De recuerdos y lunas

Refresco

Por si todavía alguien no lo sabe, o por si alguien no lo recuerda, en la edición digital de EPdV estos artículos que titulamos bajo “De recuerdos y lunas” aparecen ilustrados todas las semanas con fotografías realizadas por Joaquín Marín. Un maestro. Joaquín ilustra nuestras letras con mucho acierto y si, como ya explicamos, el procedimiento es que yo le envío los borradores de mis artículos para que él se haga una idea de por donde van los tiros que escribimos, a mí me gusta más cuando aparentemente las fotos se alejan de las letras. Esto es, que teniendo que ver la ilustración con lo que escribimos, hay un amplio margen para otra lectura a partir de la propia fotografía. Porque hay fotografías que dicen más allá de lo que nosotros escribimos. Y nos gusta cuando Joaquín dice con las fotos su versión de lo que nosotros decimos con las palabras. Yo al menos así, más allá interesante, veo algunas fotos en las que el artista dice sus cosas.
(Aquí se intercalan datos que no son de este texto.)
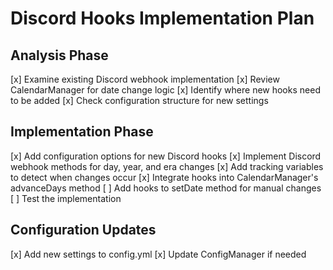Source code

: # Discord Hooks Implementation Plan

## Analysis Phase
[x] Examine existing Discord webhook implementation
[x] Review CalendarManager for date change logic
[x] Identify where new hooks need to be added
[x] Check configuration structure for new settings

## Implementation Phase
[x] Add configuration options for new Discord hooks
[x] Implement Discord webhook methods for day, year, and era changes
[x] Add tracking variables to detect when changes occur
[x] Integrate hooks into CalendarManager's advanceDays method
[ ] Add hooks to setDate method for manual changes
[ ] Test the implementation

## Configuration Updates
[x] Add new settings to config.yml
[x] Update ConfigManager if needed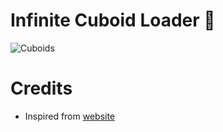 # Infinite Cuboid Loader 🧊

![Cuboids](/demo.gif)

# Credits
- Inspired from [website](http://dedu.center/what-we-do)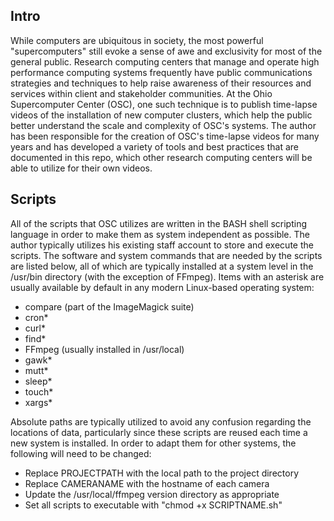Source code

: ## Intro
While computers are ubiquitous in society, the most powerful "supercomputers" still evoke a sense of awe and exclusivity for most of the general public.  Research computing centers that manage and operate high performance computing systems frequently have public communications strategies and techniques to help raise awareness of their resources and services within client and stakeholder communities.  At the Ohio Supercomputer Center (OSC), one such technique is to publish time-lapse videos of the installation of new computer clusters, which help the public better understand the scale and complexity of OSC's systems.  The author has been responsible for the creation of OSC's time-lapse videos for many years and has developed a variety of tools and best practices that are documented in this repo, which other research computing centers will be able to utilize for their own videos.

## Scripts
All of the scripts that OSC utilizes are written in the BASH shell scripting language in order to make them as system independent as possible.  The author typically utilizes his existing staff account to store and execute the scripts.  The software and system commands that are needed by the scripts are listed below, all of which are typically installed at a system level in the /usr/bin directory (with the exception of FFmpeg).  Items with an asterisk are usually available by default in any modern Linux-based operating system: 
* compare (part of the ImageMagick suite) 
* cron*
* curl*
* find*
* FFmpeg (usually installed in /usr/local)
* gawk*
* mutt*
* sleep*
* touch*
* xargs*

Absolute paths are typically utilized to avoid any confusion regarding the locations of data, particularly since these scripts are reused each time a new system is installed. In order to adapt them for other systems, the following will need to be changed:
* Replace PROJECTPATH with the local path to the project directory
* Replace CAMERANAME with the hostname of each camera
* Update the /usr/local/ffmpeg version directory as appropriate
* Set all scripts to executable with "chmod +x SCRIPTNAME.sh"
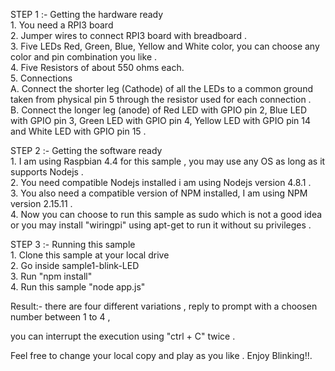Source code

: STEP 1 :- Getting the hardware ready <br/>
                1. You need a RPI3 board <br/>
                2. Jumper wires to connect RPI3 board with breadboard .<br/>
                3. Five LEDs Red, Green, Blue, Yellow and White color, you can choose any color and pin combination you like .<br/>
                4. Five Resistors of about 550 ohms each.<br/>
                5. Connections<br/>
                        A. Connect the shorter leg (Cathode) of all the LEDs to a common ground taken from physical pin 5 through the resistor used for each connection .<br/>
                        B. Connect the longer leg (anode) of Red LED with GPIO pin 2, Blue LED with GPIO pin 3, Green LED with GPIO pin 4, Yellow LED with GPIO pin 14 and White LED with GPIO pin 15 .<br/>

STEP 2 :- Getting the software ready<br/>
                1. I am using Raspbian 4.4 for this sample , you may use any OS as long as it supports Nodejs .<br/>
                2. You need compatible Nodejs installed i am using Nodejs version 4.8.1 .<br/>
                3. You also need a compatible version of NPM installed, I am using NPM version 2.15.11 .<br/>
                4. Now you can choose to run this sample as sudo which is not a good idea or you may install "wiringpi" using apt-get to run it without su privileges .<br/> 

STEP 3 :- Running this sample <br/>
                1. Clone this sample at your local drive <br/>
                2. Go inside sample1-blink-LED<br/>
                3. Run "npm install"<br/>
                4. Run this sample "node app.js" <br/>

Result:- there are four different variations , reply to prompt with a choosen number between 1 to 4 , 

you can interrupt the execution using  "ctrl + C" twice . <br/>

Feel free to change your local copy and play as you like . Enjoy Blinking!!. <br/>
Los temas de las fotografías de Joaquín Marín son variados. Si bien, se aprecia una predilección por las personas en sus dos estadios extremos: infancia y vejez. Por las flores, de las que extrae su plena belleza y rasgos. Por algunos objetos concretos como farolas. Por los horizontes. Por las soledades. Y por el agua en contrastados estadios: estancada en estanques, riente en canales. A mí me gustan especialmente estas últimas, fruto de paseos por la huerta perpetuando lo que nos va quedando de azudes, tablachos, partidores, acequias, brazales, hijuelas, sangradores, escorredores, azarbetas y azarbes, reguerones... Entre malezas.

En una ocasión que contestaba a Joaquín agradeciéndole las fotos que me había enviado, siendo éstas sobre canales, le confesaba mi pasión por estos acueductos. Y le confesaba que quizás esta pasión se debiera a recuerdos de la infancia. Porque en aquella infancia donde las playas eran lejanas y, como mucho, domingueras, nos capuzábamos en las canales de la huerta entre sanguijuelas, limos y cabezudos. El abuelo Mateo nos llevaba con él a la huerta –a San Juan o al Puente Santo– y mientras él trabajaba bajo un sol de justicia, nosotros nos capuzábamos en las canales que llevaban generosas los veneros. El agua, muy fresca y transparente, se nos metía por las narices cosquilleándonos. Y siempre, entre golpes de legón, la misma advertencia no baladí: “¡Alejaos de los sifones! ¡No arrimaros! ¡Tened mucho cuidado!” Porque efectivamente junto a los sifones se aceleraba el agua precipitándose con ruido hacia la oquedad y de caer en ellos se hacía muy difícil, si no imposible, el rescate. Porque era un agua trágame.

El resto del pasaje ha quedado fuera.